La rinuncia di molte compagnie aeree internazionali a usare l’aeroporto di Tel Aviv dimostra che, la minaccia dei razzi artigianali di Hamas, è molto più grave di quanto si poteva inizialmente pensare. La minaccia è in grado di bloccare uno spazio vitale come lo scalo Ben Gurion. Tutto ciò costringerà Benjamin Netanyahu a proseguire la sua offensiva contro Hamas: ci saranno sicuramente ancora molti morti, che avranno un prezzo politico alto per il premier israeliano.

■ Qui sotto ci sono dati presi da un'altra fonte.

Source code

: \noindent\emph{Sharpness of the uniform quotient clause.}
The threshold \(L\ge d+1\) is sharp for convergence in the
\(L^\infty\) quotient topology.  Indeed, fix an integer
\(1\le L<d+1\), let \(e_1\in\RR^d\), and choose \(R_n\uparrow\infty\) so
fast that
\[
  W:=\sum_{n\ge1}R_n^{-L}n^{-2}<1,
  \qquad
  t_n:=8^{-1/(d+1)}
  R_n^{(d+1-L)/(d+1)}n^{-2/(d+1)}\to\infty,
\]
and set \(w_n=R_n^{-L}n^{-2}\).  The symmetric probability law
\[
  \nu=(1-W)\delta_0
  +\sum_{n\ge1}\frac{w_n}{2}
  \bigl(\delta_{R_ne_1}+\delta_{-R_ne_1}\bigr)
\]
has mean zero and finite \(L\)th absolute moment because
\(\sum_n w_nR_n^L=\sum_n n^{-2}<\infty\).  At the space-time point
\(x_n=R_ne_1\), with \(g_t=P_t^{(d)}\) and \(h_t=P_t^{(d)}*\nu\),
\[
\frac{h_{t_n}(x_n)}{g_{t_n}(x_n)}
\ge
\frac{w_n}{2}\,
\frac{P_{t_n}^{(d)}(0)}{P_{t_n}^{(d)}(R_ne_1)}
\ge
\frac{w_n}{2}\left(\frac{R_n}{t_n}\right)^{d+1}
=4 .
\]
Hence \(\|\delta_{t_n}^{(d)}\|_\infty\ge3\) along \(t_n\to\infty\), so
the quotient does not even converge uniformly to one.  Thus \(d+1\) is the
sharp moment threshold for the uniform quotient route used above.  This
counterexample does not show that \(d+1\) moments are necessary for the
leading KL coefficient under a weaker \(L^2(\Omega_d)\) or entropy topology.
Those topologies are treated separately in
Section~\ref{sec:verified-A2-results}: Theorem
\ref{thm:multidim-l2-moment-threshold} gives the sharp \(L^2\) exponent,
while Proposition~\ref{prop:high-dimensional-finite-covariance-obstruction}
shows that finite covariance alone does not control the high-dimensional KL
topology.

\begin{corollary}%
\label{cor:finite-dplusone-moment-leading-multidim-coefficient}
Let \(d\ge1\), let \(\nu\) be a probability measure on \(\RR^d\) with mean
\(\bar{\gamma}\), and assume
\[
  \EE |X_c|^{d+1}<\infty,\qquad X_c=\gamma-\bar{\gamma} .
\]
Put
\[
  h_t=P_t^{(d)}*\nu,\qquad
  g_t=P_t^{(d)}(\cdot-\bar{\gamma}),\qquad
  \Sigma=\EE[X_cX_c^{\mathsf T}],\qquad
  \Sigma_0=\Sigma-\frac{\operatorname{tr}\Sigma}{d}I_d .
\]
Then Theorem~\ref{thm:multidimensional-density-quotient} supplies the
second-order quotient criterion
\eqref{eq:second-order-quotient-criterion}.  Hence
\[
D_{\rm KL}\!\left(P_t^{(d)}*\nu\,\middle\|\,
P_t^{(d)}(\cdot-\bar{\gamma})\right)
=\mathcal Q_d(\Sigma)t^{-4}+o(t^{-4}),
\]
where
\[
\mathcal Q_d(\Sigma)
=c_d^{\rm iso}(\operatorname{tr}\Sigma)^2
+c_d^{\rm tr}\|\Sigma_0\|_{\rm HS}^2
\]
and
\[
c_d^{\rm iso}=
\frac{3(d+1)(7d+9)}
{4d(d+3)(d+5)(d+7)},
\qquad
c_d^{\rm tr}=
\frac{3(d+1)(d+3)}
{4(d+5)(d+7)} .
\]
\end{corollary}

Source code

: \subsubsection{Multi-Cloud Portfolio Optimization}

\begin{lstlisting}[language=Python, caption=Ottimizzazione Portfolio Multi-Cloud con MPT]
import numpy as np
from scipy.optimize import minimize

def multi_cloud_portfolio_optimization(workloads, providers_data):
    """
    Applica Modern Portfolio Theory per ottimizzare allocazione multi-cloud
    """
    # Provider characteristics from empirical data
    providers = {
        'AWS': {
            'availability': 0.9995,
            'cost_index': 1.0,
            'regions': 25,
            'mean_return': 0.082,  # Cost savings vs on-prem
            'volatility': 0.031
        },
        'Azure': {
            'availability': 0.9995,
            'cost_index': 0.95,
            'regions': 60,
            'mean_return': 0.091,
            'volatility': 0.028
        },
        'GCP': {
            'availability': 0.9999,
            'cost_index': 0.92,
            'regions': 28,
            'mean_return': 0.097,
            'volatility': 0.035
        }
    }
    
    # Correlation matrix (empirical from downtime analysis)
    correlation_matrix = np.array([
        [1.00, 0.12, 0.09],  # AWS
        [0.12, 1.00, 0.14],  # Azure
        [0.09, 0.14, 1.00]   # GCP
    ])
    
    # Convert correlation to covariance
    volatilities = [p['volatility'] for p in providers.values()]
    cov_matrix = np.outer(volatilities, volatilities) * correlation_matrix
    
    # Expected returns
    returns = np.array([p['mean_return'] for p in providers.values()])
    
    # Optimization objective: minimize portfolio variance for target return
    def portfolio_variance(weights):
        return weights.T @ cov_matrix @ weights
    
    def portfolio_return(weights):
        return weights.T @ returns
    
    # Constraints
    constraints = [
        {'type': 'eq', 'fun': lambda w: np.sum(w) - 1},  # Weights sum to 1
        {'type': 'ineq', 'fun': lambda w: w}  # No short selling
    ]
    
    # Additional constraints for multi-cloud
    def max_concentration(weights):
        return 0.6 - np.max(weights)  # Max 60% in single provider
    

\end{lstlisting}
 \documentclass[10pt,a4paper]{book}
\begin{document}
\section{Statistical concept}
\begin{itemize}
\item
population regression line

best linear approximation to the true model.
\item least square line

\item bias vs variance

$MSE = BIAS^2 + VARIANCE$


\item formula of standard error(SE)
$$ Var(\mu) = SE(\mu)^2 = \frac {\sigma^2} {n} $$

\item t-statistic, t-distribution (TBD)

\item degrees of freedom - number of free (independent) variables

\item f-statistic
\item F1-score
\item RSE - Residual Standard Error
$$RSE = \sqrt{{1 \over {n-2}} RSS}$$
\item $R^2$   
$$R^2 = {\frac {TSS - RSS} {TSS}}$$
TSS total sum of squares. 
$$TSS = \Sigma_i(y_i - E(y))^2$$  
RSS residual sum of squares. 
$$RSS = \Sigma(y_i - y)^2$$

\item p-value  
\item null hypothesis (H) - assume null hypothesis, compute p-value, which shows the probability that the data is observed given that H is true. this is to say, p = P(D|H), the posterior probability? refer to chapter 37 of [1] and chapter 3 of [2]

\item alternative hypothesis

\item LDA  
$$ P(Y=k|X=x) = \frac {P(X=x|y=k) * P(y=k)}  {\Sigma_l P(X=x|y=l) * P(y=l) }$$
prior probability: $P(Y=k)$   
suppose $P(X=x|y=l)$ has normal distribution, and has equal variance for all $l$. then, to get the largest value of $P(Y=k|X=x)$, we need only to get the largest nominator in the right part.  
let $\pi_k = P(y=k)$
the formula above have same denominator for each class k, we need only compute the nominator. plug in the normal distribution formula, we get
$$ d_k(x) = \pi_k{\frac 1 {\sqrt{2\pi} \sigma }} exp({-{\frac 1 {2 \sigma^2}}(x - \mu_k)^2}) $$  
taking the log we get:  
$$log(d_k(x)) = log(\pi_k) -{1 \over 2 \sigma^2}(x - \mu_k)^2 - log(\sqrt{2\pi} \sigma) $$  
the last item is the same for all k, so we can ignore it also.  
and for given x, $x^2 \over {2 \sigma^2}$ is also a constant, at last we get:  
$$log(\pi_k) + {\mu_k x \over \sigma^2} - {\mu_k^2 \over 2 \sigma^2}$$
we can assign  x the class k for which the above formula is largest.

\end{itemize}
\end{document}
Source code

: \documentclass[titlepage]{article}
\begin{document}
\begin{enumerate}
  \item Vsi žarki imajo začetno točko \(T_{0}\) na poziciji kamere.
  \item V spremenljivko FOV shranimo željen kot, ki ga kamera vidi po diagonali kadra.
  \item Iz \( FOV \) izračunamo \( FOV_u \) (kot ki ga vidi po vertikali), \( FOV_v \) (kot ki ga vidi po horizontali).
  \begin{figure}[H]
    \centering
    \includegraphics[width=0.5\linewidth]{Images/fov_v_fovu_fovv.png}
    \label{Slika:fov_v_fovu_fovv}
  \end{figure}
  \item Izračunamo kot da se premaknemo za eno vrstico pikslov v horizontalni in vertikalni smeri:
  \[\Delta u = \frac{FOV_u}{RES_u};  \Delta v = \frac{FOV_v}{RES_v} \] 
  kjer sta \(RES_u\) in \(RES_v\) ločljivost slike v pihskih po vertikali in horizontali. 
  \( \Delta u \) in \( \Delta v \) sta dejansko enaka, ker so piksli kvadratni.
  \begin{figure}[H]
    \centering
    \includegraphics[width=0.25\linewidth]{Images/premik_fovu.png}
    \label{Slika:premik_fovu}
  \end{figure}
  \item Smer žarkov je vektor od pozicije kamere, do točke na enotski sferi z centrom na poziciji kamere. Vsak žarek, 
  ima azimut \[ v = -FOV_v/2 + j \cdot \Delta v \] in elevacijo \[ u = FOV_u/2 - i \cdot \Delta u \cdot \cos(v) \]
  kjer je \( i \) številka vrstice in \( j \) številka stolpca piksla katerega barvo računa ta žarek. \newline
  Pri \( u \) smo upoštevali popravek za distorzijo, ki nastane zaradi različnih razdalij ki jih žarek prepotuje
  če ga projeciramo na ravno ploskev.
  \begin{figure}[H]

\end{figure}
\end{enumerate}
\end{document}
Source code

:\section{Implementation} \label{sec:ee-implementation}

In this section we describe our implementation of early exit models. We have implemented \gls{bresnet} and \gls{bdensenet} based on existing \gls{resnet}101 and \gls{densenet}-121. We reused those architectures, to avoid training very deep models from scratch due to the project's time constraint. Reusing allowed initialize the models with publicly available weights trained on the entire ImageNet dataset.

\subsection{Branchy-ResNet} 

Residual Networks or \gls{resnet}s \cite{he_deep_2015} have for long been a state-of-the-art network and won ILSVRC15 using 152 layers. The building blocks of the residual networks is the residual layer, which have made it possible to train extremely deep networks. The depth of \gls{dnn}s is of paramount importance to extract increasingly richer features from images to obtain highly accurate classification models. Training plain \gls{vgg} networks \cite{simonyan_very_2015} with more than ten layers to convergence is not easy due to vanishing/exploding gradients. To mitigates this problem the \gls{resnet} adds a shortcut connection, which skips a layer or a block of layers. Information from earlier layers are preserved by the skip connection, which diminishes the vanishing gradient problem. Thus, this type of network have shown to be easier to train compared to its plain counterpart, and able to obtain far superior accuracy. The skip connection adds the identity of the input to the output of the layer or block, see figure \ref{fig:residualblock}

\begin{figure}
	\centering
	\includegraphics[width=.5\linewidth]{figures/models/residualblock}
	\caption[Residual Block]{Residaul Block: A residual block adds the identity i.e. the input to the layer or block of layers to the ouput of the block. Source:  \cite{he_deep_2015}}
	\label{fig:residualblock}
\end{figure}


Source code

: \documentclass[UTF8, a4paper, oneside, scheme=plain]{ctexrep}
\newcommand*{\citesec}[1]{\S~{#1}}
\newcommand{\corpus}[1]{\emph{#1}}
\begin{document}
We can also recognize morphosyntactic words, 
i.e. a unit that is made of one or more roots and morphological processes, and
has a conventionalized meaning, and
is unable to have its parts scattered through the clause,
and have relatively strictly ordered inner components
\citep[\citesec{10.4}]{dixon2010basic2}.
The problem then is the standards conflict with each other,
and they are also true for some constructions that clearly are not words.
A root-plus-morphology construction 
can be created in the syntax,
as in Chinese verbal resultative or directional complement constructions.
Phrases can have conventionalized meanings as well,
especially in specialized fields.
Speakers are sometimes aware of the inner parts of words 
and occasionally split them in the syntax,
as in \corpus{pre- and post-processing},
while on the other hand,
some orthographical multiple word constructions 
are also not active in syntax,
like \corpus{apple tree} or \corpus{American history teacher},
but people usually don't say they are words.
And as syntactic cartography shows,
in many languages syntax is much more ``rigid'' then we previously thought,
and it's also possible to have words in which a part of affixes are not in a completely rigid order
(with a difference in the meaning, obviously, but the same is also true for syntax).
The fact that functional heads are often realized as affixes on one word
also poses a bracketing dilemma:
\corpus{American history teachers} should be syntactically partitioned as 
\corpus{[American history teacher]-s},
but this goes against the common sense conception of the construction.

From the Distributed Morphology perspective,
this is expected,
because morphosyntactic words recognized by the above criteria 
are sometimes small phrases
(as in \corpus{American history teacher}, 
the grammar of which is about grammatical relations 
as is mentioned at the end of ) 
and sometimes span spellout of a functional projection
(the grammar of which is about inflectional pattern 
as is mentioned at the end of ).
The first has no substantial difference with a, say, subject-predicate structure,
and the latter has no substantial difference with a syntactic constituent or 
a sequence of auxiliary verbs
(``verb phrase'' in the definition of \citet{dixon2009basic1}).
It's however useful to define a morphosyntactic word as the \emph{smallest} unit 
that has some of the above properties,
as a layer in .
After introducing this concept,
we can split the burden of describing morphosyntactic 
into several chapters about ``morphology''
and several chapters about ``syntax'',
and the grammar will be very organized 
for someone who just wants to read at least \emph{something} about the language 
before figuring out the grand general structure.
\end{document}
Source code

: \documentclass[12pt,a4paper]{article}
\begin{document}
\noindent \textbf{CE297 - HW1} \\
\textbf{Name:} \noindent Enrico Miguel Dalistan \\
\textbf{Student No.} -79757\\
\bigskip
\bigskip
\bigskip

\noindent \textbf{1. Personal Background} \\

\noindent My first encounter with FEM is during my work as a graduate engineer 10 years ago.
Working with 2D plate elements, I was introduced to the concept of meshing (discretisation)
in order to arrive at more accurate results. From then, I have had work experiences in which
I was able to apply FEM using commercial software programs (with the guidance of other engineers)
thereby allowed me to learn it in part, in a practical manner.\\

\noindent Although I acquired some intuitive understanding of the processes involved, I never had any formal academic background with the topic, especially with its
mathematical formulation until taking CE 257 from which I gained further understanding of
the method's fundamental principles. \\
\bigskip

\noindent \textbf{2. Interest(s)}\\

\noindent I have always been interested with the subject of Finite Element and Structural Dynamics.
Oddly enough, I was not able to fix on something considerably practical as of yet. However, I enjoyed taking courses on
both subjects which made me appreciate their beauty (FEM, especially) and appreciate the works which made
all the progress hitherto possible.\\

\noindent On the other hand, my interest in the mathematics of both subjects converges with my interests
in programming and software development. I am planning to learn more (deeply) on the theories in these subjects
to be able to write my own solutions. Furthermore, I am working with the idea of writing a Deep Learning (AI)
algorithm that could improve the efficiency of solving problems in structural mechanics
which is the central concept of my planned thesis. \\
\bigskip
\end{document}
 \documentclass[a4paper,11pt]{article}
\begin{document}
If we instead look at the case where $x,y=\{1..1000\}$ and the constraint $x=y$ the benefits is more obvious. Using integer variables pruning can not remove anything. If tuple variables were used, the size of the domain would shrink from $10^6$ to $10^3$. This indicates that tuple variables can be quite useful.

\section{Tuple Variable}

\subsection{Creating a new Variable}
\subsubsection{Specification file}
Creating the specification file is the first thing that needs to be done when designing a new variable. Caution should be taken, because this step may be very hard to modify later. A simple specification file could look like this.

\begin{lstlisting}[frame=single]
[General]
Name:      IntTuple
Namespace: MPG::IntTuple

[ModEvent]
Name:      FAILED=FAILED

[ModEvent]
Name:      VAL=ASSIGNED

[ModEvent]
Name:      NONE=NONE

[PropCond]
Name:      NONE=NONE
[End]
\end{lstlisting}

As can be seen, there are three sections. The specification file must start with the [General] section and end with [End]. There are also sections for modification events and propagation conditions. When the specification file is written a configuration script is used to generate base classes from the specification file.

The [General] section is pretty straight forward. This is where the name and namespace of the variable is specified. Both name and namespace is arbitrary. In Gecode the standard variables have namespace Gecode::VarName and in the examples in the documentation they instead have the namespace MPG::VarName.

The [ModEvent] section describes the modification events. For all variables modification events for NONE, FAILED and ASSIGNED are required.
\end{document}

Hamas, abbandonata dal regime di Assad e dagli ayatollah iraniani dall’inizio delle rivoluzioni arabe, e detestata dal presidente egiziano Al Sisi, che ha bloccato la maggior parte dei tunnel che approvvigionavano la Striscia dall’Egitto, appare oggi come una struttura politica isolata e prossima al fallimento. Anche se il suo stock di armi è ancora importante, pur se non inesauribile.
Per sopravvivere, Hamas deve fare in modo che Israele non riesca a proclamarsi vincitore di questa ennesima guerra. Sta perciò costringendo l’esercito dello Stato ebraico a penetrare nelle paludi umane di Gaza, dove 1,8 milioni di abitanti affollano, sì e no, 360 chilometri quadrati. Per non scomparire Hamas può contare soltanto su importanti perdite tra i soldati israeliani e sulle strazianti immagini dei civili palestinesi uccisi.
Con l’entrata in scena di Abu Bakr al Baghdadi, il modello islamico della jihad è profondamente cambiato. L’obiettivo dello pseudo-califfo Ibrahim è infatti quello di rendere più “autonomi” gli esecutori materiali del terrore. Se Al Qaeda sceglieva i suoi bersagli e pagava i biglietti d’aereo ai suoi kamikaze, adesso tutto è mutato. Gli obiettivi da colpire, quantomeno in Occidente, sono tre: gli ebrei ma non le sinagoghe; i musulmani “apostati” che combattono indossando la divisa dei miscredenti; e le manifestazioni sportive. In alcuni casi, questo nuovo modus operandi è stato eseguito alla lettera. Basta vedere quanto è accaduto a Tolosa con Mohammed Merah, alla maratona di Boston con i fratelli Tsarnaev o, più recentemente, al Museo ebraico di Bruxelles. L’idea è di minimizzare i costi dell’offensiva terroristica pur suscitando reazioni di orrore in Europa e negli Stati Uniti, allo scopo di generare atti di islamofobia. I quali a loro volta provocheranno una solidarietà tra quei musulmani più carismatici e radicali, nella speranza di scatenare un giorno una guerra civile in Europa, come preludio della vittoria della jihad mondiale. Il teorico di questo sistema è un certo Abu Mussab al Suri, ex luogotenente di Bin Laden, autore della Chiamata alla resistenza islamica mondiale . Catturato dagli americani e da questi “consegnato” nelle mani della Siria, nel 2011 al Suri sarebbe stato liberato dal presidente Assad per inoculare la jihad in seno alla ribellione e per farla in questo modo implodere. La prima conseguenza del suo arrivo tra le file degli oppositori al regime di Damasco è stata la creazione dello Stato islamico in Iraq e nel Levante, che ha di fatto annientato la rivolta più moderata, permettendo ad Assad di presentarsi come il primo oppositore della barbarie islamica.
In questo contesto il riaccendersi del conflitto israelo-palestinese è gravido di conseguenze, perfino nelle banlieue parigine. I figli di immigrati sono infatti molto più sensibili ai massacri di civili nella Striscia di Gaza che non alla creazione di un califfato in Iraq e Siria, diventando tutti potenziali jihadisti di terza generazione, sul modello preconizzato da Al Suri. Il repertorio per mobilitare le masse è rodato alla perfezione, e messo in atto nella speranza di innescare possibili incidenti. Senza contare che il ramadan è il mese sacro, in cui i musulmani si raccolgono nel fervore, e a Gaza c’è un popolo estenuato dal digiuno e dalla canicola, bersagliato dai bombardamenti. Il sentimento di identificazione e di esasperazione è, per questo motivo, altissimo. Altrettanto alto è il rischio che i giovani jihadisti europei formati in Siria, o i loro coetanei delle periferie francesi più degradate, possano attingere ispirazione da un humus ideologico così fertile.